*** DATASET EXCERPTS

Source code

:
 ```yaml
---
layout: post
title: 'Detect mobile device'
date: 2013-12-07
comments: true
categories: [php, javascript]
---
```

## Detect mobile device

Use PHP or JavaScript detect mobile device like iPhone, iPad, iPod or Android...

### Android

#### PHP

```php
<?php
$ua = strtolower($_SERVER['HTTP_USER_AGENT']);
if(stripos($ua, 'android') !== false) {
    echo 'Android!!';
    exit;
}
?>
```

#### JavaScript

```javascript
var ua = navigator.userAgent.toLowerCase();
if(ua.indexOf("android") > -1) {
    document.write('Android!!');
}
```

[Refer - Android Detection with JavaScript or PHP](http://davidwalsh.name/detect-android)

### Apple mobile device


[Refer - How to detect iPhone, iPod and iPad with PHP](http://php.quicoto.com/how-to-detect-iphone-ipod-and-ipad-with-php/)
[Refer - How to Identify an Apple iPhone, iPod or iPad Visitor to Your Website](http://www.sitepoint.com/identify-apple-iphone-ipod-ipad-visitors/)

******

§ **TASK PROMPT**:
Print exactly the lines above, starting at the line that contains "### Android" and ending with the last line of the records, both included.

§ **SOLUTION TO THE PROBLEM**:
### Android

#### PHP

```php
<?php
$ua = strtolower($_SERVER['HTTP_USER_AGENT']);
if(stripos($ua, 'android') !== false) {
    echo 'Android!!';
    exit;
}
?>
```

#### JavaScript

```javascript
var ua = navigator.userAgent.toLowerCase();
if(ua.indexOf("android") > -1) {
    document.write('Android!!');
}
```

[Refer - Android Detection with JavaScript or PHP](http://davidwalsh.name/detect-android)

### Apple mobile device


[Refer - How to detect iPhone, iPod and iPad with PHP](http://php.quicoto.com/how-to-detect-iphone-ipod-and-ipad-with-php/)
[Refer - How to Identify an Apple iPhone, iPod or iPad Visitor to Your Website](http://www.sitepoint.com/identify-apple-iphone-ipod-ipad-visitors/)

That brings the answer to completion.